# What you have to do:
Copy each line below in which the string "subsubsection" appears.

# Material for the task:
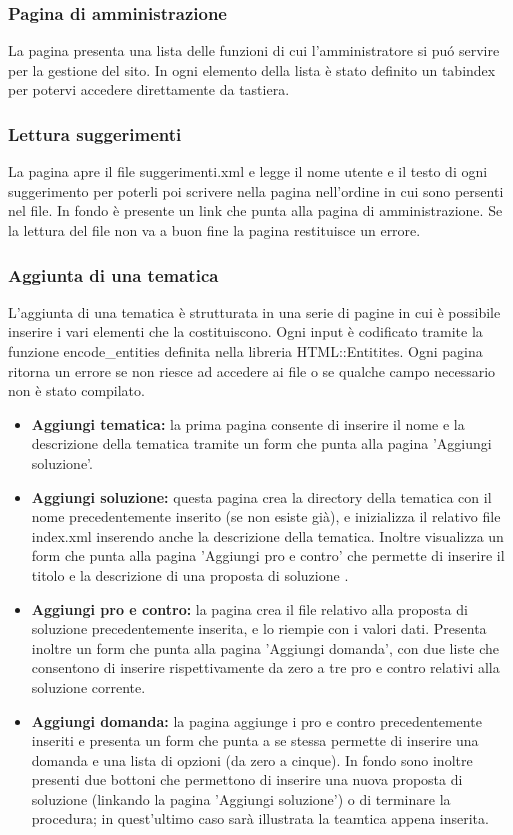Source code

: \documentclass[a4paper,10pt]{article}
\begin{document}
\subsubsection{Pagina di amministrazione}
La pagina presenta una lista delle funzioni di cui l'amministratore si pu\'o servire per la gestione del sito. In ogni elemento della lista \`e stato definito un tabindex per potervi accedere direttamente da tastiera. 

\subsubsection{Lettura suggerimenti}
La pagina apre il file suggerimenti.xml e legge il nome utente e il testo di ogni suggerimento per poterli poi scrivere nella pagina nell'ordine in cui sono persenti nel file. In fondo \`e presente un link che punta alla pagina di amministrazione. Se la lettura del file non va a buon fine la pagina restituisce un errore.

\subsubsection{Aggiunta di una tematica}
L'aggiunta di una tematica \`e strutturata in una serie di pagine in cui \`e possibile inserire i vari elementi che la costituiscono. Ogni input \`e codificato tramite la funzione encode{\_}entities definita nella libreria HTML::Entitites. Ogni pagina ritorna un errore se non riesce ad accedere ai file o se qualche campo necessario non \`e stato compilato.
\begin{itemize}
\item \textbf{Aggiungi tematica:} la prima pagina consente di inserire il nome e la descrizione della tematica tramite un form che punta alla pagina 'Aggiungi soluzione'.
\item \textbf{Aggiungi soluzione:} questa pagina crea la directory della tematica con il nome precedentemente inserito (se non esiste gi\`a), e inizializza il relativo file index.xml inserendo anche la descrizione della tematica. Inoltre visualizza un form che punta alla pagina 'Aggiungi pro e contro' che permette di inserire il titolo e la descrizione di una proposta di soluzione .
\item \textbf{Aggiungi pro e contro:} la pagina crea il file relativo alla proposta di soluzione precedentemente inserita, e lo riempie con i valori dati. Presenta inoltre un form che punta alla pagina 'Aggiungi domanda', con due liste che consentono di inserire rispettivamente da zero a tre pro e contro relativi alla soluzione corrente. 
\item \textbf{Aggiungi domanda:} la pagina aggiunge i pro e contro precedentemente inseriti e presenta un form che punta a se stessa permette di inserire una domanda e una lista di opzioni (da zero a cinque). In fondo sono inoltre presenti due bottoni che permettono di inserire una nuova proposta di soluzione (linkando la pagina 'Aggiungi soluzione') o di terminare la procedura; in quest'ultimo caso sar\`a illustrata la teamtica appena inserita.
\end{itemize}
\end{document}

# Output:
\subsubsection{Pagina di amministrazione}
\subsubsection{Lettura suggerimenti}
\subsubsection{Aggiunta di una tematica}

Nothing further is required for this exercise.